TASK TO COMPLETE:
When you reach the records below, repeat each one exactly as written.

[Collection entries]
* * *

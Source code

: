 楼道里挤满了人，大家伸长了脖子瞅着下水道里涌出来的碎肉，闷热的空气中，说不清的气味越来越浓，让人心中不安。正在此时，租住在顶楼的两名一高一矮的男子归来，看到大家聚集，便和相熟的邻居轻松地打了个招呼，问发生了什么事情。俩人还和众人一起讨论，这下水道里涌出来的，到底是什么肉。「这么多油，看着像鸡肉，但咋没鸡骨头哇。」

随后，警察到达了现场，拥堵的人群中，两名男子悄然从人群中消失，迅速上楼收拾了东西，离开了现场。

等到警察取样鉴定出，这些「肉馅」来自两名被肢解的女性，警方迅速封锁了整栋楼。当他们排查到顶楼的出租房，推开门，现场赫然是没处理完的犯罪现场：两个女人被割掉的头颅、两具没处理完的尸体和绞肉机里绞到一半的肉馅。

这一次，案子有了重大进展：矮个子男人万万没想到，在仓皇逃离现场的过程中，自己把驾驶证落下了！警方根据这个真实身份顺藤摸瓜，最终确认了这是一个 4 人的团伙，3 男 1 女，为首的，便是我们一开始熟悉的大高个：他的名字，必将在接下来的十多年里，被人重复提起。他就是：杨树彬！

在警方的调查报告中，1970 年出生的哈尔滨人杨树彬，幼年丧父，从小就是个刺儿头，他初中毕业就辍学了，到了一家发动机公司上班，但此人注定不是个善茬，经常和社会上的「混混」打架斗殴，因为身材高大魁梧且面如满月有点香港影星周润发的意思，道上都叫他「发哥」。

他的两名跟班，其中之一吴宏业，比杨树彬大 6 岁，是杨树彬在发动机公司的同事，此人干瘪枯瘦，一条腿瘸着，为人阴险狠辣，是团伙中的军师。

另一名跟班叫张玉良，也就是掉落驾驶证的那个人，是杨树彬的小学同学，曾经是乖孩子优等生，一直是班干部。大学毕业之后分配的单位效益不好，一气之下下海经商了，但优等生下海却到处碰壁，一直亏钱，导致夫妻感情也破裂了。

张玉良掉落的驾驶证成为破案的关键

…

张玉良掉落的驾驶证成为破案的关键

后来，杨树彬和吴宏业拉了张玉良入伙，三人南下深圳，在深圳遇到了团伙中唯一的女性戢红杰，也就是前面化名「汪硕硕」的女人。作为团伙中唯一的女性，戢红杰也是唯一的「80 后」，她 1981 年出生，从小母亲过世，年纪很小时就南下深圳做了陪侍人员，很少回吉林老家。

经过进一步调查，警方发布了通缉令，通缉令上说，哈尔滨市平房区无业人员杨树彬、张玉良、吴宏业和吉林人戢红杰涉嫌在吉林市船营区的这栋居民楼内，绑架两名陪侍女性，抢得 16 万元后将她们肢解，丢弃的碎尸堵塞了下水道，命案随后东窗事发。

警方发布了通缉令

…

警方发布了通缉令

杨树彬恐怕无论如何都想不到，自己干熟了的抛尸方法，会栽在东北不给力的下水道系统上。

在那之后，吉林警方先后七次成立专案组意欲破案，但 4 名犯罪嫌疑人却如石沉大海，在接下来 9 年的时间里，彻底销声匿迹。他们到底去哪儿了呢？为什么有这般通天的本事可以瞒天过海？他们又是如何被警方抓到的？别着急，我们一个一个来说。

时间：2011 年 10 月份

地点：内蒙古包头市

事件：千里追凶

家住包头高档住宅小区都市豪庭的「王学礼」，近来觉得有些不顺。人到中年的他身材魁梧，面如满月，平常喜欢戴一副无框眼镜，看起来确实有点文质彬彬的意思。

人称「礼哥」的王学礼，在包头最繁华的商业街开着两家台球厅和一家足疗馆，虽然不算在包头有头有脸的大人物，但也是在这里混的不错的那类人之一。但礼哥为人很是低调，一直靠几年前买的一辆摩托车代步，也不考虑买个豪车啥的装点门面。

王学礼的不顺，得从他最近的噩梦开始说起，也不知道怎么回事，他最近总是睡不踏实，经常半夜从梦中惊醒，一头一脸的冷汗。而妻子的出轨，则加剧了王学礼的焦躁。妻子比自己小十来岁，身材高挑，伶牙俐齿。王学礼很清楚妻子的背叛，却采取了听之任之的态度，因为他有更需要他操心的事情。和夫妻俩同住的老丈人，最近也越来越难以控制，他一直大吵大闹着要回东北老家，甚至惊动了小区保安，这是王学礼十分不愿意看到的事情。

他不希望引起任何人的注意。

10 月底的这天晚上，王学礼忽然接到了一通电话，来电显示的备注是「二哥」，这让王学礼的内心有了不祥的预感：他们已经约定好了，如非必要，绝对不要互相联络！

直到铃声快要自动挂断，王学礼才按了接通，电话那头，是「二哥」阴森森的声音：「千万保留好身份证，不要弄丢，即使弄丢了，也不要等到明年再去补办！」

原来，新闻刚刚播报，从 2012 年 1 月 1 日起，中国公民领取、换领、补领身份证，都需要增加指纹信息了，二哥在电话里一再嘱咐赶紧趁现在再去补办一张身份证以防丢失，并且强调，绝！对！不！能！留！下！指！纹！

* * *

RESULT FOR THIS TASK:
Source code

: 楼道里挤满了人，大家伸长了脖子瞅着下水道里涌出来的碎肉，闷热的空气中，说不清的气味越来越浓，让人心中不安。正在此时，租住在顶楼的两名一高一矮的男子归来，看到大家聚集，便和相熟的邻居轻松地打了个招呼，问发生了什么事情。俩人还和众人一起讨论，这下水道里涌出来的，到底是什么肉。「这么多油，看着像鸡肉，但咋没鸡骨头哇。」

随后，警察到达了现场，拥堵的人群中，两名男子悄然从人群中消失，迅速上楼收拾了东西，离开了现场。

等到警察取样鉴定出，这些「肉馅」来自两名被肢解的女性，警方迅速封锁了整栋楼。当他们排查到顶楼的出租房，推开门，现场赫然是没处理完的犯罪现场：两个女人被割掉的头颅、两具没处理完的尸体和绞肉机里绞到一半的肉馅。

这一次，案子有了重大进展：矮个子男人万万没想到，在仓皇逃离现场的过程中，自己把驾驶证落下了！警方根据这个真实身份顺藤摸瓜，最终确认了这是一个 4 人的团伙，3 男 1 女，为首的，便是我们一开始熟悉的大高个：他的名字，必将在接下来的十多年里，被人重复提起。他就是：杨树彬！

在警方的调查报告中，1970 年出生的哈尔滨人杨树彬，幼年丧父，从小就是个刺儿头，他初中毕业就辍学了，到了一家发动机公司上班，但此人注定不是个善茬，经常和社会上的「混混」打架斗殴，因为身材高大魁梧且面如满月有点香港影星周润发的意思，道上都叫他「发哥」。

他的两名跟班，其中之一吴宏业，比杨树彬大 6 岁，是杨树彬在发动机公司的同事，此人干瘪枯瘦，一条腿瘸着，为人阴险狠辣，是团伙中的军师。

另一名跟班叫张玉良，也就是掉落驾驶证的那个人，是杨树彬的小学同学，曾经是乖孩子优等生，一直是班干部。大学毕业之后分配的单位效益不好，一气之下下海经商了，但优等生下海却到处碰壁，一直亏钱，导致夫妻感情也破裂了。

张玉良掉落的驾驶证成为破案的关键

…

张玉良掉落的驾驶证成为破案的关键

后来，杨树彬和吴宏业拉了张玉良入伙，三人南下深圳，在深圳遇到了团伙中唯一的女性戢红杰，也就是前面化名「汪硕硕」的女人。作为团伙中唯一的女性，戢红杰也是唯一的「80 后」，她 1981 年出生，从小母亲过世，年纪很小时就南下深圳做了陪侍人员，很少回吉林老家。

经过进一步调查，警方发布了通缉令，通缉令上说，哈尔滨市平房区无业人员杨树彬、张玉良、吴宏业和吉林人戢红杰涉嫌在吉林市船营区的这栋居民楼内，绑架两名陪侍女性，抢得 16 万元后将她们肢解，丢弃的碎尸堵塞了下水道，命案随后东窗事发。

警方发布了通缉令

…

警方发布了通缉令

杨树彬恐怕无论如何都想不到，自己干熟了的抛尸方法，会栽在东北不给力的下水道系统上。

在那之后，吉林警方先后七次成立专案组意欲破案，但 4 名犯罪嫌疑人却如石沉大海，在接下来 9 年的时间里，彻底销声匿迹。他们到底去哪儿了呢？为什么有这般通天的本事可以瞒天过海？他们又是如何被警方抓到的？别着急，我们一个一个来说。

时间：2011 年 10 月份

地点：内蒙古包头市

事件：千里追凶

家住包头高档住宅小区都市豪庭的「王学礼」，近来觉得有些不顺。人到中年的他身材魁梧，面如满月，平常喜欢戴一副无框眼镜，看起来确实有点文质彬彬的意思。

人称「礼哥」的王学礼，在包头最繁华的商业街开着两家台球厅和一家足疗馆，虽然不算在包头有头有脸的大人物，但也是在这里混的不错的那类人之一。但礼哥为人很是低调，一直靠几年前买的一辆摩托车代步，也不考虑买个豪车啥的装点门面。

王学礼的不顺，得从他最近的噩梦开始说起，也不知道怎么回事，他最近总是睡不踏实，经常半夜从梦中惊醒，一头一脸的冷汗。而妻子的出轨，则加剧了王学礼的焦躁。妻子比自己小十来岁，身材高挑，伶牙俐齿。王学礼很清楚妻子的背叛，却采取了听之任之的态度，因为他有更需要他操心的事情。和夫妻俩同住的老丈人，最近也越来越难以控制，他一直大吵大闹着要回东北老家，甚至惊动了小区保安，这是王学礼十分不愿意看到的事情。

他不希望引起任何人的注意。

10 月底的这天晚上，王学礼忽然接到了一通电话，来电显示的备注是「二哥」，这让王学礼的内心有了不祥的预感：他们已经约定好了，如非必要，绝对不要互相联络！

直到铃声快要自动挂断，王学礼才按了接通，电话那头，是「二哥」阴森森的声音：「千万保留好身份证，不要弄丢，即使弄丢了，也不要等到明年再去补办！」

原来，新闻刚刚播报，从 2012 年 1 月 1 日起，中国公民领取、换领、补领身份证，都需要增加指纹信息了，二哥在电话里一再嘱咐赶紧趁现在再去补办一张身份证以防丢失，并且强调，绝！对！不！能！留！下！指！纹！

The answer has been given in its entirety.